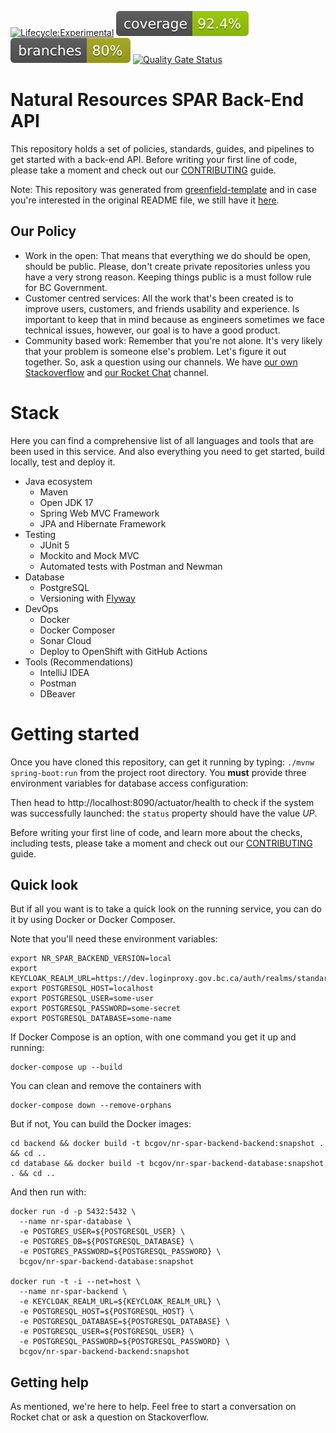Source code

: [![Lifecycle:Experimental](https://img.shields.io/badge/Lifecycle-Experimental-339999)](https://github.com/bcgov/nr-spar-backend)
![Coverage](.github/badges/jacoco.svg)
![Branches](.github/badges/branches.svg)
[![Quality Gate Status](https://sonarcloud.io/api/project_badges/measure?project=bcgov_nr-spar-backend&metric=alert_status)](https://sonarcloud.io/summary/new_code?id=bcgov_nr-spar-backend)

# Natural Resources SPAR Back-End API

This repository holds a set of policies, standards, guides, and pipelines to
get started with a back-end API. Before writing your first line of code, please
take a moment and check out our [CONTRIBUTING](CONTRIBUTING.md) guide.

Note: This repository was generated from [greenfield-template](https://github.com/bcgov/greenfield-template)
and in case you're interested in the original README file, we still have it [here](README_template.md).

## Our Policy

- Work in the open: That means that everything we do should be open, should be
public. Please, don't create private repositories unless you have a very strong
reason. Keeping things public is a must follow rule for BC Government.
- Customer centred services: All the work that's been created is to improve users,
customers, and friends usability and experience. Is important to keep that in mind 
because as engineers sometimes we face technical issues, however, our goal is
to have a good product.
- Community based work: Remember that you're not alone. It's very likely that
your problem is someone else's problem. Let's figure it out together. So, ask
a question using our channels. We have [our own Stackoverflow](https://stackoverflow.developer.gov.bc.ca/)
and [our Rocket Chat](https://chat.developer.gov.bc.ca/) channel.

# Stack

Here you can find a comprehensive list of all languages and tools that are been used
in this service. And also everything you need to get started, build locally, test
and deploy it. 

- Java ecosystem
  - Maven
  - Open JDK 17
  - Spring Web MVC Framework
  - JPA and Hibernate Framework
- Testing
  - JUnit 5
  - Mockito and Mock MVC
  - Automated tests with Postman and Newman
- Database
  - PostgreSQL
  - Versioning with [Flyway](https://flywaydb.org/)
- DevOps
  - Docker
  - Docker Composer
  - Sonar Cloud
  - Deploy to OpenShift with GitHub Actions
- Tools (Recommendations)
  - IntelliJ IDEA
  - Postman
  - DBeaver

# Getting started

Once you have cloned this repository, can get it running by typing: `./mvnw spring-boot:run`
from the project root directory. You **must** provide three environment variables for database
access configuration:

Then head to http://localhost:8090/actuator/health to check if the system was successfully launched:
the `status` property should have the value *UP*.

Before writing your first line of code, and learn more about the checks, including
tests, please take a moment and check out our [CONTRIBUTING](CONTRIBUTING.md) guide.

## Quick look

But if all you want is to take a quick look on the running service, you can do it by
using Docker or Docker Composer.

Note that you'll need these environment variables:
```
export NR_SPAR_BACKEND_VERSION=local
export KEYCLOAK_REALM_URL=https://dev.loginproxy.gov.bc.ca/auth/realms/standard
export POSTGRESQL_HOST=localhost
export POSTGRESQL_USER=some-user
export POSTGRESQL_PASSWORD=some-secret
export POSTGRESQL_DATABASE=some-name
```

If Docker Compose is an option, with one command you get it up and running:
```
docker-compose up --build
```

You can clean and remove the containers with
```
docker-compose down --remove-orphans
```

But if not, You can build the Docker images:
```
cd backend && docker build -t bcgov/nr-spar-backend-backend:snapshot . && cd ..
cd database && docker build -t bcgov/nr-spar-backend-database:snapshot . && cd ..
```

And then run with:
```
docker run -d -p 5432:5432 \
  --name nr-spar-database \
  -e POSTGRES_USER=${POSTGRESQL_USER} \
  -e POSTGRES_DB=${POSTGRESQL_DATABASE} \
  -e POSTGRES_PASSWORD=${POSTGRESQL_PASSWORD} \
  bcgov/nr-spar-backend-database:snapshot

docker run -t -i --net=host \
  --name nr-spar-backend \
  -e KEYCLOAK_REALM_URL=${KEYCLOAK_REALM_URL} \
  -e POSTGRESQL_HOST=${POSTGRESQL_HOST} \
  -e POSTGRESQL_DATABASE=${POSTGRESQL_DATABASE} \
  -e POSTGRESQL_USER=${POSTGRESQL_USER} \
  -e POSTGRESQL_PASSWORD=${POSTGRESQL_PASSWORD} \
  bcgov/nr-spar-backend-backend:snapshot
```

## Getting help

As mentioned, we're here to help. Feel free to start a conversation
on Rocket chat or ask a question on Stackoverflow.
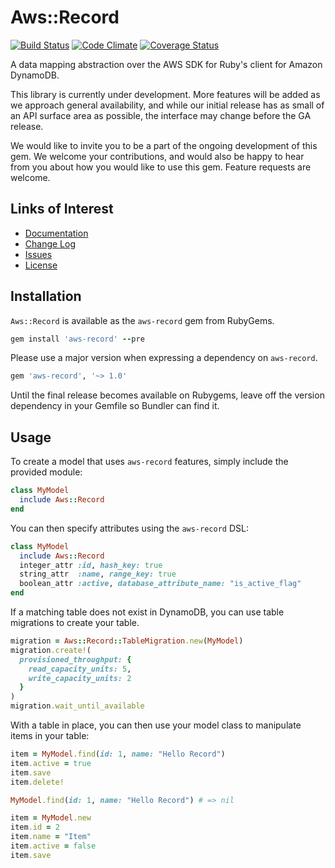 # Aws::Record

[![Build Status](https://travis-ci.org/aws/aws-sdk-ruby-record.png?branch=master)](https://travis-ci.org/aws/aws-sdk-ruby-record) [![Code Climate](https://codeclimate.com/github/aws/aws-sdk-ruby-record.svg)](https://codeclimate.com/github/aws/aws-sdk-ruby-record) [![Coverage Status](https://coveralls.io/repos/github/aws/aws-sdk-ruby-record/badge.svg?branch=master)](https://coveralls.io/github/aws/aws-sdk-ruby-record?branch=master)

A data mapping abstraction over the AWS SDK for Ruby's client for Amazon
DynamoDB.

This library is currently under development. More features will be added as we
approach general availability, and while our initial release has as small of an
API surface area as possible, the interface may change before the GA release.

We would like to invite you to be a part of the ongoing development of this gem.
We welcome your contributions, and would also be happy to hear from you about
how you would like to use this gem. Feature requests are welcome.

## Links of Interest

* [Documentation](http://docs.aws.amazon.com/awssdkrubyrecord/api/)
* [Change Log](https://github.com/aws/aws-sdk-ruby-record/blob/master/CHANGELOG.md)
* [Issues](https://github.com/aws/aws-sdk-ruby-record/issues)
* [License](http://aws.amazon.com/apache2.0/)

## Installation

`Aws::Record` is available as the `aws-record` gem from RubyGems.

```ruby
gem install 'aws-record' --pre
```

Please use a major version when expressing a dependency on `aws-record`.

```ruby
gem 'aws-record', '~> 1.0'
```

Until the final release becomes available on Rubygems, leave off the version
dependency in your Gemfile so Bundler can find it.

## Usage

To create a model that uses `aws-record` features, simply include the provided
module:

```ruby
class MyModel
  include Aws::Record
end
```

You can then specify attributes using the `aws-record` DSL:

```ruby
class MyModel
  include Aws::Record
  integer_attr :id, hash_key: true
  string_attr  :name, range_key: true
  boolean_attr :active, database_attribute_name: "is_active_flag"
end
```

If a matching table does not exist in DynamoDB, you can use table migrations to
create your table.

```ruby
migration = Aws::Record::TableMigration.new(MyModel)
migration.create!(
  provisioned_throughput: {
    read_capacity_units: 5,
    write_capacity_units: 2
  }
)
migration.wait_until_available
```

With a table in place, you can then use your model class to manipulate items in
your table:

```ruby
item = MyModel.find(id: 1, name: "Hello Record")
item.active = true
item.save
item.delete!

MyModel.find(id: 1, name: "Hello Record") # => nil

item = MyModel.new
item.id = 2
item.name = "Item"
item.active = false
item.save
```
----
§ TASK DIRECTIONS: Repeat all the data as it stands, dropping any images it holds.

§ WRITTEN ANSWER:
Source code

: [![Lifecycle:Experimental](https://img.shields.io/badge/Lifecycle-Experimental-339999)](https://github.com/bcgov/nr-spar-backend)
![Coverage](.github/badges/jacoco.svg)
![Branches](.github/badges/branches.svg)
[![Quality Gate Status](https://sonarcloud.io/api/project_badges/measure?project=bcgov_nr-spar-backend&metric=alert_status)](https://sonarcloud.io/summary/new_code?id=bcgov_nr-spar-backend)

# Natural Resources SPAR Back-End API

This repository holds a set of policies, standards, guides, and pipelines to
get started with a back-end API. Before writing your first line of code, please
take a moment and check out our [CONTRIBUTING](CONTRIBUTING.md) guide.

Note: This repository was generated from [greenfield-template](https://github.com/bcgov/greenfield-template)
and in case you're interested in the original README file, we still have it [here](README_template.md).

## Our Policy

- Work in the open: That means that everything we do should be open, should be
public. Please, don't create private repositories unless you have a very strong
reason. Keeping things public is a must follow rule for BC Government.
- Customer centred services: All the work that's been created is to improve users,
customers, and friends usability and experience. Is important to keep that in mind 
because as engineers sometimes we face technical issues, however, our goal is
to have a good product.
- Community based work: Remember that you're not alone. It's very likely that
your problem is someone else's problem. Let's figure it out together. So, ask
a question using our channels. We have [our own Stackoverflow](https://stackoverflow.developer.gov.bc.ca/)
and [our Rocket Chat](https://chat.developer.gov.bc.ca/) channel.

# Stack

Here you can find a comprehensive list of all languages and tools that are been used
in this service. And also everything you need to get started, build locally, test
and deploy it. 

- Java ecosystem
  - Maven
  - Open JDK 17
  - Spring Web MVC Framework
  - JPA and Hibernate Framework
- Testing
  - JUnit 5
  - Mockito and Mock MVC
  - Automated tests with Postman and Newman
- Database
  - PostgreSQL
  - Versioning with [Flyway](https://flywaydb.org/)
- DevOps
  - Docker
  - Docker Composer
  - Sonar Cloud
  - Deploy to OpenShift with GitHub Actions
- Tools (Recommendations)
  - IntelliJ IDEA
  - Postman
  - DBeaver

# Getting started

Once you have cloned this repository, can get it running by typing: `./mvnw spring-boot:run`
from the project root directory. You **must** provide three environment variables for database
access configuration:

Then head to http://localhost:8090/actuator/health to check if the system was successfully launched:
the `status` property should have the value *UP*.

Before writing your first line of code, and learn more about the checks, including
tests, please take a moment and check out our [CONTRIBUTING](CONTRIBUTING.md) guide.

## Quick look

But if all you want is to take a quick look on the running service, you can do it by
using Docker or Docker Composer.

Note that you'll need these environment variables:
```
export NR_SPAR_BACKEND_VERSION=local
export KEYCLOAK_REALM_URL=https://dev.loginproxy.gov.bc.ca/auth/realms/standard
export POSTGRESQL_HOST=localhost
export POSTGRESQL_USER=some-user
export POSTGRESQL_PASSWORD=some-secret
export POSTGRESQL_DATABASE=some-name
```

If Docker Compose is an option, with one command you get it up and running:
```
docker-compose up --build
```

You can clean and remove the containers with
```
docker-compose down --remove-orphans
```

But if not, You can build the Docker images:
```
cd backend && docker build -t bcgov/nr-spar-backend-backend:snapshot . && cd ..
cd database && docker build -t bcgov/nr-spar-backend-database:snapshot . && cd ..
```

And then run with:
```
docker run -d -p 5432:5432 \
  --name nr-spar-database \
  -e POSTGRES_USER=${POSTGRESQL_USER} \
  -e POSTGRES_DB=${POSTGRESQL_DATABASE} \
  -e POSTGRES_PASSWORD=${POSTGRESQL_PASSWORD} \
  bcgov/nr-spar-backend-database:snapshot

docker run -t -i --net=host \
  --name nr-spar-backend \
  -e KEYCLOAK_REALM_URL=${KEYCLOAK_REALM_URL} \
  -e POSTGRESQL_HOST=${POSTGRESQL_HOST} \
  -e POSTGRESQL_DATABASE=${POSTGRESQL_DATABASE} \
  -e POSTGRESQL_USER=${POSTGRESQL_USER} \
  -e POSTGRESQL_PASSWORD=${POSTGRESQL_PASSWORD} \
  bcgov/nr-spar-backend-backend:snapshot
```

## Getting help

As mentioned, we're here to help. Feel free to start a conversation
on Rocket chat or ask a question on Stackoverflow.
 # Aws::Record

[![Build Status](https://travis-ci.org/aws/aws-sdk-ruby-record.png?branch=master)](https://travis-ci.org/aws/aws-sdk-ruby-record) [![Code Climate](https://codeclimate.com/github/aws/aws-sdk-ruby-record.svg)](https://codeclimate.com/github/aws/aws-sdk-ruby-record) [![Coverage Status](https://coveralls.io/repos/github/aws/aws-sdk-ruby-record/badge.svg?branch=master)](https://coveralls.io/github/aws/aws-sdk-ruby-record?branch=master)

A data mapping abstraction over the AWS SDK for Ruby's client for Amazon
DynamoDB.

This library is currently under development. More features will be added as we
approach general availability, and while our initial release has as small of an
API surface area as possible, the interface may change before the GA release.

We would like to invite you to be a part of the ongoing development of this gem.
We welcome your contributions, and would also be happy to hear from you about
how you would like to use this gem. Feature requests are welcome.

## Links of Interest

* [Documentation](http://docs.aws.amazon.com/awssdkrubyrecord/api/)
* [Change Log](https://github.com/aws/aws-sdk-ruby-record/blob/master/CHANGELOG.md)
* [Issues](https://github.com/aws/aws-sdk-ruby-record/issues)
* [License](http://aws.amazon.com/apache2.0/)

## Installation

`Aws::Record` is available as the `aws-record` gem from RubyGems.

```ruby
gem install 'aws-record' --pre
```

Please use a major version when expressing a dependency on `aws-record`.

```ruby
gem 'aws-record', '~> 1.0'
```

Until the final release becomes available on Rubygems, leave off the version
dependency in your Gemfile so Bundler can find it.

## Usage

To create a model that uses `aws-record` features, simply include the provided
module:

```ruby
class MyModel
  include Aws::Record
end
```

You can then specify attributes using the `aws-record` DSL:

```ruby
class MyModel
  include Aws::Record
  integer_attr :id, hash_key: true
  string_attr  :name, range_key: true
  boolean_attr :active, database_attribute_name: "is_active_flag"
end
```

If a matching table does not exist in DynamoDB, you can use table migrations to
create your table.

```ruby
migration = Aws::Record::TableMigration.new(MyModel)
migration.create!(
  provisioned_throughput: {
    read_capacity_units: 5,
    write_capacity_units: 2
  }
)
migration.wait_until_available
```

With a table in place, you can then use your model class to manipulate items in
your table:

```ruby
item = MyModel.find(id: 1, name: "Hello Record")
item.active = true
item.save
item.delete!

MyModel.find(id: 1, name: "Hello Record") # => nil

item = MyModel.new
item.id = 2
item.name = "Item"
item.active = false
item.save
```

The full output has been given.